● Task goal:
As you reproduce every line below, keep it exactly as written and leave out the images.

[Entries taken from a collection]
═══
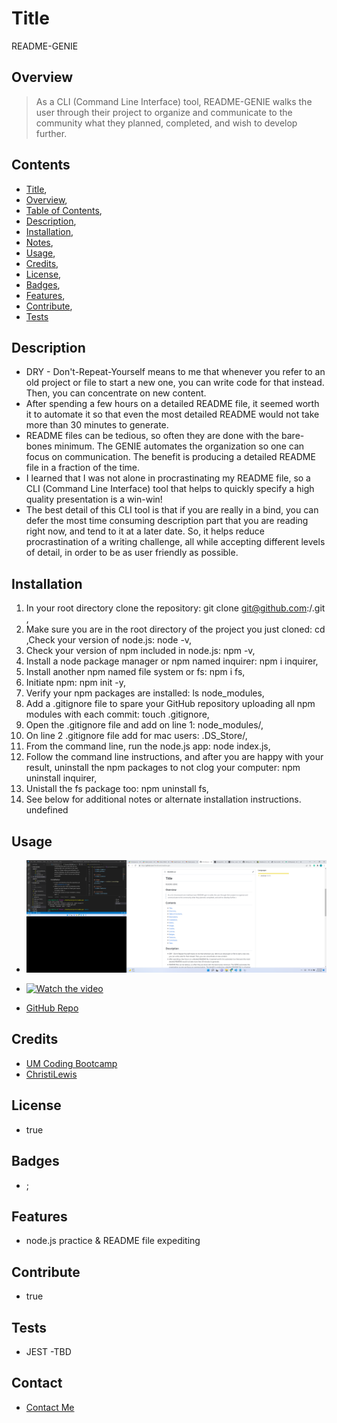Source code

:
  # Title
  README-GENIE 
  
  ## Overview 
  >As a CLI (Command Line Interface) tool, README-GENIE walks the user through their project to organize and communicate to the community what they planned, completed, and wish to develop further.

  <!--GO AHEAD AND MANUALLY FIX THIS MARKDOWN FILE SO THE TABLE OF CONTENTS AND THE INSTALLATION NOTES LOOK LIKE A LIST.  I'M TRYING TO SOLVE PRINTING THE CHOICES ARRAY FROM THE INDEX.JS FILE AS AN OBJECT SO IT LOOKS MORE LIKE A LIST- IS IT A PARSE FUNCTION? FOUND https://www.w3schools.com/js/js_json_parse.asp OR IS IT A STRING  https://developer.mozilla.org/en-US/docs/Web/JavaScript/Reference/Global_Objects/Array/toString-->

  ## Contents
  * [Title](#title),
  * [Overview](#overview),
  * [Table of Contents](#contents),
  * [Description](#description),
  * [Installation](#installation),
  * [Notes](#notes),
  * [Usage](#usage),
  * [Credits](#credits),
  * [License](#license),
  * [Badges](#badges),
  * [Features](#features),
  * [Contribute](#contribute),
  * [Tests](#tests)

  ## Description
  <!--undefined hidden-->
  * DRY - Don't-Repeat-Yourself means to me that whenever you refer to an old project or file to start a new one, you can write code for that instead. Then, you can concentrate on new content.
  * After spending a few hours on a detailed README file, it seemed worth it to automate it so that even the most detailed README would not take more than 30 minutes to generate.
  * README files can be tedious, so often they are done with the bare-bones minimum. The GENIE automates the organization so one can focus on communication. The benefit is producing a detailed README file in a fraction of the time.
  * I learned that I was not alone in procrastinating my README file, so a CLI (Command Line Interface) tool that helps to quickly specify a high quality presentation is a win-win!
  * The best detail of this CLI tool is that if you are really in a bind, you can defer the most time consuming description part that you are reading right now, and tend to it at a later date. So, it helps reduce procrastination of a writing challenge, all while accepting different levels of detail, in order to be as user friendly as possible.

  ## Installation
  <!--* false-->
  1) In your root directory clone the <project directory name> repository: git clone git@github.com:<userName>/<project directory name>.git ,
  2) Make sure you are in the root directory of the project you just cloned: cd <project directory name>,Check your version of node.js: node -v,
  3) Check your version of npm included in node.js: npm -v,
  4) Install a node package manager or npm named inquirer: npm i inquirer,
  5) Install another npm named file system or fs: npm i fs,
  6) Initiate npm: npm init -y,
  7) Verify your npm packages are installed: ls node_modules,
  8) Add a .gitignore file to spare your GitHub repository uploading all npm modules with each commit: touch .gitignore,
  9) Open the .gitignore file and add on line 1: node_modules/,
  10) On line 2 .gitignore file add for mac users: .DS_Store/,
  11) From the command line, run the node.js app: node index.js,
  12) Follow the command line instructions, and after you are happy with your result, uninstall the npm packages to not clog your computer: npm uninstall inquirer,
  13) Unistall the fs package too: npm uninstall fs,
  14) See below for additional notes or alternate installation instructions.
  undefined

  ## Usage
  * ![Preview Image](./assets/images/readme-genie.png)
  * [![Watch the video]( https://img.youtube.com/vi/mL0ddYzl0Z8/hqdefault.jpg)]( https://youtu.be/mL0ddYzl0Z8)

  * [GitHub Repo](https://github.com/ChristiLewis/readme-gen)
  <!--* true-->
  <!--* false-->
  
  ## Credits
  * [UM Coding Bootcamp](https://bootcamp.miami.edu/coding/)
  * [ChristiLewis](https://github.com/ChristiLewis)

  ## License
  * true
  
  ## Badges
  * ;

  ## Features
  * node.js practice & README file expediting

  ## Contribute
  * true

  ## Tests
  * JEST -TBD

  ## Contact
  * [Contact Me](clc@xxxxxxx.com)
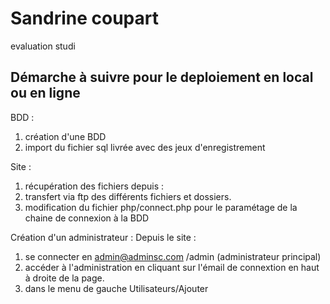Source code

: # Sandrine coupart

evaluation studi



## Démarche à suivre pour le deploiement en local ou en ligne
BDD : 
1. création d'une BDD
2. import du fichier sql livrée avec des jeux d'enregistrement

Site :
1. récupération des fichiers depuis : 
2. transfert via ftp des différents fichiers et dossiers.
3. modification du fichier php/connect.php pour le paramétage de la chaine de connexion à la BDD

Création d'un administrateur : 
Depuis le site : 
1. se connecter en admin@adminsc.com /admin  (administrateur principal)
2. accéder à l'administration en cliquant sur l'émail de connextion en haut à droite de la page.
3. dans le menu de gauche Utilisateurs/Ajouter




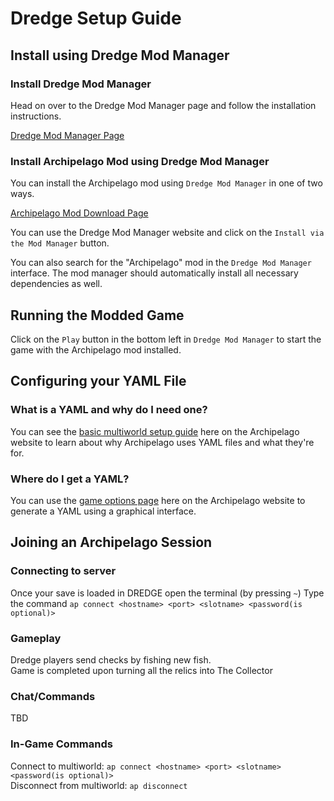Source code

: # Dredge Setup Guide

## Install using Dredge Mod Manager

### Install Dredge Mod Manager

Head on over to the Dredge Mod Manager page and follow the installation instructions.

[Dredge Mod Manager Page](https://dredgemods.com/manager/)

### Install Archipelago Mod using Dredge Mod Manager

You can install the Archipelago mod using `Dredge Mod Manager` in one of two ways.

[Archipelago Mod Download Page](https://dredgemods.com/mods/)

You can use the Dredge Mod Manager website and click on the `Install via the Mod Manager` button.

You can also search for the "Archipelago" mod in the `Dredge Mod Manager` interface. The mod manager should automatically install
all necessary dependencies as well.

## Running the Modded Game

Click on the `Play` button in the bottom left in `Dredge Mod Manager` to start the game with the Archipelago mod installed.

## Configuring your YAML File
### What is a YAML and why do I need one?
You can see the [basic multiworld setup guide](/tutorial/Archipelago/setup/en) here on the Archipelago website to learn 
about why Archipelago uses YAML files and what they're for.

### Where do I get a YAML?
You can use the [game options page](/games/Dredge/player-options) here on the Archipelago 
website to generate a YAML using a graphical interface.


## Joining an Archipelago Session
### Connecting to server
Once your save is loaded in DREDGE open the terminal (by pressing `~`)
Type the command `ap connect <hostname> <port> <slotname> <password(is optional)>`

### Gameplay

Dredge players send checks by fishing new fish.\
Game is completed upon turning all the relics into The Collector

### Chat/Commands
TBD

### In-Game Commands
Connect to multiworld: `ap connect <hostname> <port> <slotname> <password(is optional)>`\
Disconnect from multiworld: `ap disconnect`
═══
● Task result:
Source code

:
  # Title
  README-GENIE 
  
  ## Overview 
  >As a CLI (Command Line Interface) tool, README-GENIE walks the user through their project to organize and communicate to the community what they planned, completed, and wish to develop further.

  <!--GO AHEAD AND MANUALLY FIX THIS MARKDOWN FILE SO THE TABLE OF CONTENTS AND THE INSTALLATION NOTES LOOK LIKE A LIST.  I'M TRYING TO SOLVE PRINTING THE CHOICES ARRAY FROM THE INDEX.JS FILE AS AN OBJECT SO IT LOOKS MORE LIKE A LIST- IS IT A PARSE FUNCTION? FOUND https://www.w3schools.com/js/js_json_parse.asp OR IS IT A STRING  https://developer.mozilla.org/en-US/docs/Web/JavaScript/Reference/Global_Objects/Array/toString-->

  ## Contents
  * [Title](#title),
  * [Overview](#overview),
  * [Table of Contents](#contents),
  * [Description](#description),
  * [Installation](#installation),
  * [Notes](#notes),
  * [Usage](#usage),
  * [Credits](#credits),
  * [License](#license),
  * [Badges](#badges),
  * [Features](#features),
  * [Contribute](#contribute),
  * [Tests](#tests)

  ## Description
  <!--undefined hidden-->
  * DRY - Don't-Repeat-Yourself means to me that whenever you refer to an old project or file to start a new one, you can write code for that instead. Then, you can concentrate on new content.
  * After spending a few hours on a detailed README file, it seemed worth it to automate it so that even the most detailed README would not take more than 30 minutes to generate.
  * README files can be tedious, so often they are done with the bare-bones minimum. The GENIE automates the organization so one can focus on communication. The benefit is producing a detailed README file in a fraction of the time.
  * I learned that I was not alone in procrastinating my README file, so a CLI (Command Line Interface) tool that helps to quickly specify a high quality presentation is a win-win!
  * The best detail of this CLI tool is that if you are really in a bind, you can defer the most time consuming description part that you are reading right now, and tend to it at a later date. So, it helps reduce procrastination of a writing challenge, all while accepting different levels of detail, in order to be as user friendly as possible.

  ## Installation
  <!--* false-->
  1) In your root directory clone the <project directory name> repository: git clone git@github.com:<userName>/<project directory name>.git ,
  2) Make sure you are in the root directory of the project you just cloned: cd <project directory name>,Check your version of node.js: node -v,
  3) Check your version of npm included in node.js: npm -v,
  4) Install a node package manager or npm named inquirer: npm i inquirer,
  5) Install another npm named file system or fs: npm i fs,
  6) Initiate npm: npm init -y,
  7) Verify your npm packages are installed: ls node_modules,
  8) Add a .gitignore file to spare your GitHub repository uploading all npm modules with each commit: touch .gitignore,
  9) Open the .gitignore file and add on line 1: node_modules/,
  10) On line 2 .gitignore file add for mac users: .DS_Store/,
  11) From the command line, run the node.js app: node index.js,
  12) Follow the command line instructions, and after you are happy with your result, uninstall the npm packages to not clog your computer: npm uninstall inquirer,
  13) Unistall the fs package too: npm uninstall fs,
  14) See below for additional notes or alternate installation instructions.
  undefined

  ## Usage
  * ![Preview Image](./assets/images/readme-genie.png)
  * [![Watch the video]( https://img.youtube.com/vi/mL0ddYzl0Z8/hqdefault.jpg)]( https://youtu.be/mL0ddYzl0Z8)

  * [GitHub Repo](https://github.com/ChristiLewis/readme-gen)
  <!--* true-->
  <!--* false-->
  
  ## Credits
  * [UM Coding Bootcamp](https://bootcamp.miami.edu/coding/)
  * [ChristiLewis](https://github.com/ChristiLewis)

  ## License
  * true
  
  ## Badges
  * ;

  ## Features
  * node.js practice & README file expediting

  ## Contribute
  * true

  ## Tests
  * JEST -TBD

  ## Contact
  * [Contact Me](clc@xxxxxxx.com)
Source code

: # Sandrine coupart

evaluation studi



## Démarche à suivre pour le deploiement en local ou en ligne
BDD : 
1. création d'une BDD
2. import du fichier sql livrée avec des jeux d'enregistrement

Site :
1. récupération des fichiers depuis : 
2. transfert via ftp des différents fichiers et dossiers.
3. modification du fichier php/connect.php pour le paramétage de la chaine de connexion à la BDD

Création d'un administrateur : 
Depuis le site : 
1. se connecter en admin@adminsc.com /admin  (administrateur principal)
2. accéder à l'administration en cliquant sur l'émail de connextion en haut à droite de la page.
3. dans le menu de gauche Utilisateurs/Ajouter




Source code

: # Dredge Setup Guide

## Install using Dredge Mod Manager

### Install Dredge Mod Manager

Head on over to the Dredge Mod Manager page and follow the installation instructions.

[Dredge Mod Manager Page](https://dredgemods.com/manager/)

### Install Archipelago Mod using Dredge Mod Manager

You can install the Archipelago mod using `Dredge Mod Manager` in one of two ways.

[Archipelago Mod Download Page](https://dredgemods.com/mods/)

You can use the Dredge Mod Manager website and click on the `Install via the Mod Manager` button.

You can also search for the "Archipelago" mod in the `Dredge Mod Manager` interface. The mod manager should automatically install
all necessary dependencies as well.

## Running the Modded Game

Click on the `Play` button in the bottom left in `Dredge Mod Manager` to start the game with the Archipelago mod installed.

## Configuring your YAML File
### What is a YAML and why do I need one?
You can see the [basic multiworld setup guide](/tutorial/Archipelago/setup/en) here on the Archipelago website to learn 
about why Archipelago uses YAML files and what they're for.

### Where do I get a YAML?
You can use the [game options page](/games/Dredge/player-options) here on the Archipelago 
website to generate a YAML using a graphical interface.


## Joining an Archipelago Session
### Connecting to server
Once your save is loaded in DREDGE open the terminal (by pressing `~`)
Type the command `ap connect <hostname> <port> <slotname> <password(is optional)>`

### Gameplay

Dredge players send checks by fishing new fish.\
Game is completed upon turning all the relics into The Collector

### Chat/Commands
TBD

### In-Game Commands
Connect to multiworld: `ap connect <hostname> <port> <slotname> <password(is optional)>`\
Disconnect from multiworld: `ap disconnect`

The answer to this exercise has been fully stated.